### What is needed
Every record should be written out exactly, with the pictures left out.

Rendered images with source text
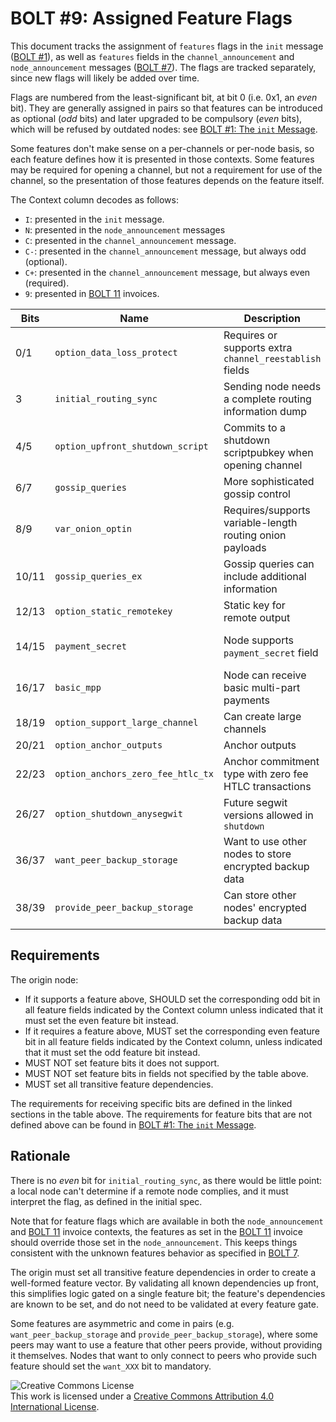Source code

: # BOLT #9: Assigned Feature Flags

This document tracks the assignment of `features` flags in the `init`
message ([BOLT #1](01-messaging.md)), as well as `features` fields in
the `channel_announcement` and `node_announcement` messages ([BOLT
#7](07-routing-gossip.md)).  The flags are tracked separately, since
new flags will likely be added over time.

Flags are numbered from the least-significant bit, at bit 0 (i.e. 0x1,
an _even_ bit). They are generally assigned in pairs so that features
can be introduced as optional (_odd_ bits) and later upgraded to be compulsory
(_even_ bits), which will be refused by outdated nodes:
see [BOLT #1: The `init` Message](01-messaging.md#the-init-message).

Some features don't make sense on a per-channels or per-node basis, so
each feature defines how it is presented in those contexts.  Some
features may be required for opening a channel, but not a requirement
for use of the channel, so the presentation of those features depends
on the feature itself.

The Context column decodes as follows:
* `I`: presented in the `init` message.
* `N`: presented in the `node_announcement` messages
* `C`: presented in the `channel_announcement` message.
* `C-`: presented in the `channel_announcement` message, but always odd (optional).
* `C+`: presented in the `channel_announcement` message, but always even (required).
* `9`: presented in [BOLT 11](11-payment-encoding.md) invoices.

| Bits  | Name                              | Description                                              | Context  | Dependencies              | Link                                                                  |
|-------|-----------------------------------|----------------------------------------------------------|----------|---------------------------|-----------------------------------------------------------------------|
| 0/1   | `option_data_loss_protect`        | Requires or supports extra `channel_reestablish` fields  | IN       |                           | [BOLT #2][bolt02-retransmit]                                          |
| 3     | `initial_routing_sync`            | Sending node needs a complete routing information dump   | I        |                           | [BOLT #7][bolt07-sync]                                                |
| 4/5   | `option_upfront_shutdown_script`  | Commits to a shutdown scriptpubkey when opening channel  | IN       |                           | [BOLT #2][bolt02-open]                                                |
| 6/7   | `gossip_queries`                  | More sophisticated gossip control                        | IN       |                           | [BOLT #7][bolt07-query]                                               |
| 8/9   | `var_onion_optin`                 | Requires/supports variable-length routing onion payloads | IN9      |                           | [Routing Onion Specification][bolt04]                                 |
| 10/11 | `gossip_queries_ex`               | Gossip queries can include additional information        | IN       | `gossip_queries`          | [BOLT #7][bolt07-query]                                               |
| 12/13 | `option_static_remotekey`         | Static key for remote output                             | IN       |                           | [BOLT #3](03-transactions.md)                                         |
| 14/15 | `payment_secret`                  | Node supports `payment_secret` field                     | IN9      | `var_onion_optin`         | [Routing Onion Specification][bolt04]                                 |
| 16/17 | `basic_mpp`                       | Node can receive basic multi-part payments               | IN9      | `payment_secret`          | [BOLT #4][bolt04-mpp]                                                 |
| 18/19 | `option_support_large_channel`    | Can create large channels                                | IN       |                           | [BOLT #2](02-peer-protocol.md#the-open_channel-message)               |
| 20/21 | `option_anchor_outputs`           | Anchor outputs                                           | IN       | `option_static_remotekey` | [BOLT #3](03-transactions.md)                                         |
| 22/23 | `option_anchors_zero_fee_htlc_tx` | Anchor commitment type with zero fee HTLC transactions   | IN       |                           | [BOLT #3][bolt03-htlc-tx], [lightning-dev][ml-sighash-single-harmful] |
| 26/27 | `option_shutdown_anysegwit`       | Future segwit versions allowed in `shutdown`             | IN       |                           | [BOLT #2][bolt02-shutdown]                                            |
| 36/37 | `want_peer_backup_storage`        | Want to use other nodes to store encrypted backup data   | IN       |                           | [BOLT #1][bolt01-node-backup], [BOLT #2][bolt02-channel-backup]       |
| 38/39 | `provide_peer_backup_storage`     | Can store other nodes' encrypted backup data             | IN       |                           | [BOLT #1][bolt01-node-backup], [BOLT #2][bolt02-channel-backup]       |

## Requirements

The origin node:
  * If it supports a feature above, SHOULD set the corresponding odd
    bit in all feature fields indicated by the Context column unless
	  indicated that it must set the even feature bit instead.
  * If it requires a feature above, MUST set the corresponding even
    feature bit in all feature fields indicated by the Context column,
    unless indicated that it must set the odd feature bit instead.
  * MUST NOT set feature bits it does not support.
  * MUST NOT set feature bits in fields not specified by the table above.
  * MUST set all transitive feature dependencies.

The requirements for receiving specific bits are defined in the linked sections in the table above.
The requirements for feature bits that are not defined
above can be found in [BOLT #1: The `init` Message](01-messaging.md#the-init-message).

## Rationale

There is no _even_ bit for `initial_routing_sync`, as there would be little
point: a local node can't determine if a remote node complies, and it must
interpret the flag, as defined in the initial spec.

Note that for feature flags which are available in both the `node_announcement`
and [BOLT 11](11-payment-encoding.md) invoice contexts, the features as set in
the [BOLT 11](11-payment-encoding.md) invoice should override those set in the
`node_announcement`. This keeps things consistent with the unknown features
behavior as specified in [BOLT 7](07-routing-gossip.md#the-node_announcement-message).

The origin must set all transitive feature dependencies in order to create a
well-formed feature vector. By validating all known dependencies up front, this
simplifies logic gated on a single feature bit; the feature's dependencies are
known to be set, and do not need to be validated at every feature gate.

Some features are asymmetric and come in pairs (e.g. `want_peer_backup_storage`
and `provide_peer_backup_storage`), where some peers may want to use a feature
that other peers provide, without providing it themselves. Nodes that want to
only connect to peers who provide such feature should set the `want_XXX` bit to
mandatory.

![Creative Commons License](https://i.creativecommons.org/l/by/4.0/88x31.png "License CC-BY")
<br>
This work is licensed under a [Creative Commons Attribution 4.0 International License](http://creativecommons.org/licenses/by/4.0/).

[bolt01-node-backup]: 01-messaging.md#node-backup-storage
[bolt02-retransmit]: 02-peer-protocol.md#message-retransmission
[bolt02-open]: 02-peer-protocol.md#the-open_channel-message
[bolt03-htlc-tx]: 03-transactions.md#htlc-timeout-and-htlc-success-transactions
[bolt02-shutdown]: 02-peer-protocol.md#closing-initiation-shutdown
[bolt02-channel-backup]: 02-peer-protocol.md#channel-backup-storage
[bolt04]: 04-onion-routing.md
[bolt04-mpp]: 04-onion-routing.md#basic-multi-part-payments
[bolt07-sync]: 07-routing-gossip.md#initial-sync
[bolt07-query]: 07-routing-gossip.md#query-messages
[ml-sighash-single-harmful]: https://lists.linuxfoundation.org/pipermail/lightning-dev/2020-September/002796.html
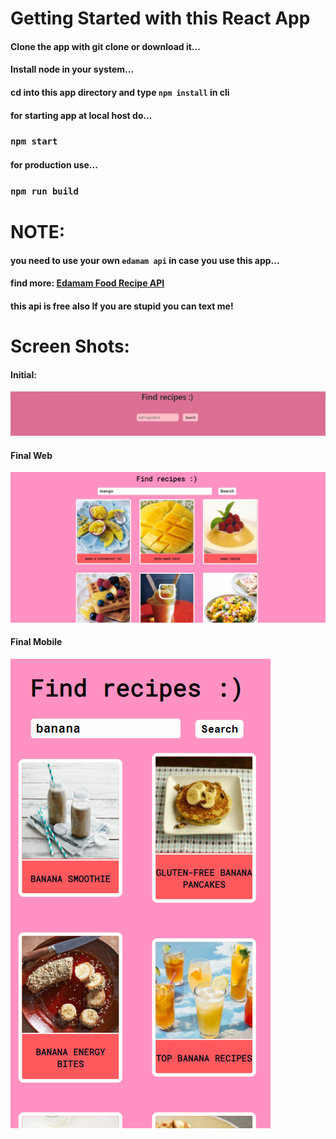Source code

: # Getting Started with this React App

#### Clone the app with git clone or download it...
#### Install node in your system...
#### cd into this app directory and type `npm install` in cli

#### for starting app at local host do...
### `npm start`

#### for production use...

### `npm run build`

# NOTE:
#### you need to use your own `edamam api` in case you use this app...
#### find more: [Edamam Food Recipe API](https://developer.edamam.com/edamam-recipe-api)
#### this api is free also If you are stupid you can text me!


# Screen Shots:
#### Initial:
![Intial](/public/appss0.png)

#### Final Web
![Intial](/public/appss1.png)

#### Final Mobile
![Intial](/public/appssmob.png)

### Task solution
Source code

: # BOLT #9: Assigned Feature Flags

This document tracks the assignment of `features` flags in the `init`
message ([BOLT #1](01-messaging.md)), as well as `features` fields in
the `channel_announcement` and `node_announcement` messages ([BOLT
#7](07-routing-gossip.md)).  The flags are tracked separately, since
new flags will likely be added over time.

Flags are numbered from the least-significant bit, at bit 0 (i.e. 0x1,
an _even_ bit). They are generally assigned in pairs so that features
can be introduced as optional (_odd_ bits) and later upgraded to be compulsory
(_even_ bits), which will be refused by outdated nodes:
see [BOLT #1: The `init` Message](01-messaging.md#the-init-message).

Some features don't make sense on a per-channels or per-node basis, so
each feature defines how it is presented in those contexts.  Some
features may be required for opening a channel, but not a requirement
for use of the channel, so the presentation of those features depends
on the feature itself.

The Context column decodes as follows:
* `I`: presented in the `init` message.
* `N`: presented in the `node_announcement` messages
* `C`: presented in the `channel_announcement` message.
* `C-`: presented in the `channel_announcement` message, but always odd (optional).
* `C+`: presented in the `channel_announcement` message, but always even (required).
* `9`: presented in [BOLT 11](11-payment-encoding.md) invoices.

| Bits  | Name                              | Description                                              | Context  | Dependencies              | Link                                                                  |
|-------|-----------------------------------|----------------------------------------------------------|----------|---------------------------|-----------------------------------------------------------------------|
| 0/1   | `option_data_loss_protect`        | Requires or supports extra `channel_reestablish` fields  | IN       |                           | [BOLT #2][bolt02-retransmit]                                          |
| 3     | `initial_routing_sync`            | Sending node needs a complete routing information dump   | I        |                           | [BOLT #7][bolt07-sync]                                                |
| 4/5   | `option_upfront_shutdown_script`  | Commits to a shutdown scriptpubkey when opening channel  | IN       |                           | [BOLT #2][bolt02-open]                                                |
| 6/7   | `gossip_queries`                  | More sophisticated gossip control                        | IN       |                           | [BOLT #7][bolt07-query]                                               |
| 8/9   | `var_onion_optin`                 | Requires/supports variable-length routing onion payloads | IN9      |                           | [Routing Onion Specification][bolt04]                                 |
| 10/11 | `gossip_queries_ex`               | Gossip queries can include additional information        | IN       | `gossip_queries`          | [BOLT #7][bolt07-query]                                               |
| 12/13 | `option_static_remotekey`         | Static key for remote output                             | IN       |                           | [BOLT #3](03-transactions.md)                                         |
| 14/15 | `payment_secret`                  | Node supports `payment_secret` field                     | IN9      | `var_onion_optin`         | [Routing Onion Specification][bolt04]                                 |
| 16/17 | `basic_mpp`                       | Node can receive basic multi-part payments               | IN9      | `payment_secret`          | [BOLT #4][bolt04-mpp]                                                 |
| 18/19 | `option_support_large_channel`    | Can create large channels                                | IN       |                           | [BOLT #2](02-peer-protocol.md#the-open_channel-message)               |
| 20/21 | `option_anchor_outputs`           | Anchor outputs                                           | IN       | `option_static_remotekey` | [BOLT #3](03-transactions.md)                                         |
| 22/23 | `option_anchors_zero_fee_htlc_tx` | Anchor commitment type with zero fee HTLC transactions   | IN       |                           | [BOLT #3][bolt03-htlc-tx], [lightning-dev][ml-sighash-single-harmful] |
| 26/27 | `option_shutdown_anysegwit`       | Future segwit versions allowed in `shutdown`             | IN       |                           | [BOLT #2][bolt02-shutdown]                                            |
| 36/37 | `want_peer_backup_storage`        | Want to use other nodes to store encrypted backup data   | IN       |                           | [BOLT #1][bolt01-node-backup], [BOLT #2][bolt02-channel-backup]       |
| 38/39 | `provide_peer_backup_storage`     | Can store other nodes' encrypted backup data             | IN       |                           | [BOLT #1][bolt01-node-backup], [BOLT #2][bolt02-channel-backup]       |

## Requirements

The origin node:
  * If it supports a feature above, SHOULD set the corresponding odd
    bit in all feature fields indicated by the Context column unless
	  indicated that it must set the even feature bit instead.
  * If it requires a feature above, MUST set the corresponding even
    feature bit in all feature fields indicated by the Context column,
    unless indicated that it must set the odd feature bit instead.
  * MUST NOT set feature bits it does not support.
  * MUST NOT set feature bits in fields not specified by the table above.
  * MUST set all transitive feature dependencies.

The requirements for receiving specific bits are defined in the linked sections in the table above.
The requirements for feature bits that are not defined
above can be found in [BOLT #1: The `init` Message](01-messaging.md#the-init-message).

## Rationale

There is no _even_ bit for `initial_routing_sync`, as there would be little
point: a local node can't determine if a remote node complies, and it must
interpret the flag, as defined in the initial spec.

Note that for feature flags which are available in both the `node_announcement`
and [BOLT 11](11-payment-encoding.md) invoice contexts, the features as set in
the [BOLT 11](11-payment-encoding.md) invoice should override those set in the
`node_announcement`. This keeps things consistent with the unknown features
behavior as specified in [BOLT 7](07-routing-gossip.md#the-node_announcement-message).

The origin must set all transitive feature dependencies in order to create a
well-formed feature vector. By validating all known dependencies up front, this
simplifies logic gated on a single feature bit; the feature's dependencies are
known to be set, and do not need to be validated at every feature gate.

Some features are asymmetric and come in pairs (e.g. `want_peer_backup_storage`
and `provide_peer_backup_storage`), where some peers may want to use a feature
that other peers provide, without providing it themselves. Nodes that want to
only connect to peers who provide such feature should set the `want_XXX` bit to
mandatory.

![Creative Commons License](https://i.creativecommons.org/l/by/4.0/88x31.png "License CC-BY")
<br>
This work is licensed under a [Creative Commons Attribution 4.0 International License](http://creativecommons.org/licenses/by/4.0/).

[bolt01-node-backup]: 01-messaging.md#node-backup-storage
[bolt02-retransmit]: 02-peer-protocol.md#message-retransmission
[bolt02-open]: 02-peer-protocol.md#the-open_channel-message
[bolt03-htlc-tx]: 03-transactions.md#htlc-timeout-and-htlc-success-transactions
[bolt02-shutdown]: 02-peer-protocol.md#closing-initiation-shutdown
[bolt02-channel-backup]: 02-peer-protocol.md#channel-backup-storage
[bolt04]: 04-onion-routing.md
[bolt04-mpp]: 04-onion-routing.md#basic-multi-part-payments
[bolt07-sync]: 07-routing-gossip.md#initial-sync
[bolt07-query]: 07-routing-gossip.md#query-messages
[ml-sighash-single-harmful]: https://lists.linuxfoundation.org/pipermail/lightning-dev/2020-September/002796.html
Source code

: # Getting Started with this React App

#### Clone the app with git clone or download it...
#### Install node in your system...
#### cd into this app directory and type `npm install` in cli

#### for starting app at local host do...
### `npm start`

#### for production use...

### `npm run build`

# NOTE:
#### you need to use your own `edamam api` in case you use this app...
#### find more: [Edamam Food Recipe API](https://developer.edamam.com/edamam-recipe-api)
#### this api is free also If you are stupid you can text me!


# Screen Shots:
#### Initial:
![Intial](/public/appss0.png)

#### Final Web
![Intial](/public/appss1.png)

#### Final Mobile
![Intial](/public/appssmob.png)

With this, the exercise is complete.